Anne Teresa De Keersmaeker: ‘De opnames van Glenn Gould die we beluisterden tijdens het maken van Rosas danst Rosas in de vroege jaren '80.’
Pavel Kolesnikov: ‘Ik herinner me de opnames van Glenn Gould uit 1981. Ik was heel erg jong toen. Ik denk dat het mijn vroegste levendige muzikale ervaring was – of toch de eerste die ik bewust beleefde. Ik was gebiologeerd, het was een soort magie die afweek van alles wat ik daarvoor had gehoord.’
Anne Teresa De Keersmaeker: ‘Dit is mijn zesde afspraak met Bach, na Toccata, Zeitung, Partita 2, Mitten wir im Leben sind/Bach6Cellosuiten, Zeitigung en de Zes Brandenburgse concerten. Voor mij is Bach gewoon een unicum in de geschiedenis van de westerse muziek. Om het met de woorden van Gustav Leonhardt te zeggen: de Goldbergvariaties hebben de rijkdom en onuitputtelijke variatie van een heuse muzikale kosmos die de orde van deze wereld lijkt te weerspiegelen. Bach is gewoon de beste muziek.’

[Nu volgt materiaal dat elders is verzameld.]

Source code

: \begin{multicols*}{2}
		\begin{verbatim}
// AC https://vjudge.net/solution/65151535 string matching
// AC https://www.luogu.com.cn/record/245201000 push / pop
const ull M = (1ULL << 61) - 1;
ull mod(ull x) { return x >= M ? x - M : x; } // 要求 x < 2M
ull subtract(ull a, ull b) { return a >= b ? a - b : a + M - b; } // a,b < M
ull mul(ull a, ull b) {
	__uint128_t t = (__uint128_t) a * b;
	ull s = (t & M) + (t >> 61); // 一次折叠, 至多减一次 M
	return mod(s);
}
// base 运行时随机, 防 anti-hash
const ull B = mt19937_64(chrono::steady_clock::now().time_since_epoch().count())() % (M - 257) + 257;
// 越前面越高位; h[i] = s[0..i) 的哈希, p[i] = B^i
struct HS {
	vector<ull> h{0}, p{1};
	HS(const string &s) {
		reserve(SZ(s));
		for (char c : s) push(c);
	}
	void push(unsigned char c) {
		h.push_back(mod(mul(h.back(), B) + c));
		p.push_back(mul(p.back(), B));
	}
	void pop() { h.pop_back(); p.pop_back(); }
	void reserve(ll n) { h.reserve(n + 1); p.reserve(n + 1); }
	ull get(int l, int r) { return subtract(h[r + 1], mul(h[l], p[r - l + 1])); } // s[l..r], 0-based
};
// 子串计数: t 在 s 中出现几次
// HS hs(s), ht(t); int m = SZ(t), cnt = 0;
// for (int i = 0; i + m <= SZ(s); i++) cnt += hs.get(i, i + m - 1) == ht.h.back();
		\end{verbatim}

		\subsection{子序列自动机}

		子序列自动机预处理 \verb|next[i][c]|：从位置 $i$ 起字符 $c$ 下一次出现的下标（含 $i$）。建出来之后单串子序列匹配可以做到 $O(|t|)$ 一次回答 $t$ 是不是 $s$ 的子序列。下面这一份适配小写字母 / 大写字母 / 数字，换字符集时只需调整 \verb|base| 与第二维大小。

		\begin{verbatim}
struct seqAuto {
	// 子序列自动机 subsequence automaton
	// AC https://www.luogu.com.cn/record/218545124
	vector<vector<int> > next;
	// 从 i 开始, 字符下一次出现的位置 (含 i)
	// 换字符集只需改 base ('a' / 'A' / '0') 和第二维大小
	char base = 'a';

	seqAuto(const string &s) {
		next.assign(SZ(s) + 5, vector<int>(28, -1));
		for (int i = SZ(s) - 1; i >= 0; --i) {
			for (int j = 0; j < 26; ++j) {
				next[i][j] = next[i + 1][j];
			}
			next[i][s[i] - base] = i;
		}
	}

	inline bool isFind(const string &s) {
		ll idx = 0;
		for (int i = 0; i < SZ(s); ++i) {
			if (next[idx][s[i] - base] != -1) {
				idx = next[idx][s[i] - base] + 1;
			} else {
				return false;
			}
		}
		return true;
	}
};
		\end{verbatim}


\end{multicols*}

Pavel Kolesnikov: ‘Een band impliceert interactie. Maar zo werkt het eigenlijk niet met Bach. Zijn muziek is zo gecomponeerd dat het onvermijdelijk en altijd eindeloos veel groter is dan de uitvoerder, dan wij zelf. Ik veronderstel dat zowat elke muzikant zich bewust is van de onverklaarbare kracht van Bachs muziek – en er misschien ook ontzag voor heeft. Ik speel zijn werk al sinds ik met piano begon, maar ik bracht het – enkele zeldzame uitzonderingen niet te na gesproken – nooit op een podium. Ik voel dat de zoektocht naar de juiste sound en expressie van zijn muziek tijd, geduld, en onbaatzuchtigheid vraagt. Meer dan bij welke componist ook. De Goldbergvariaties zijn het eerste belangrijke werk van Bach dat ik op het podium ga uitvoeren.’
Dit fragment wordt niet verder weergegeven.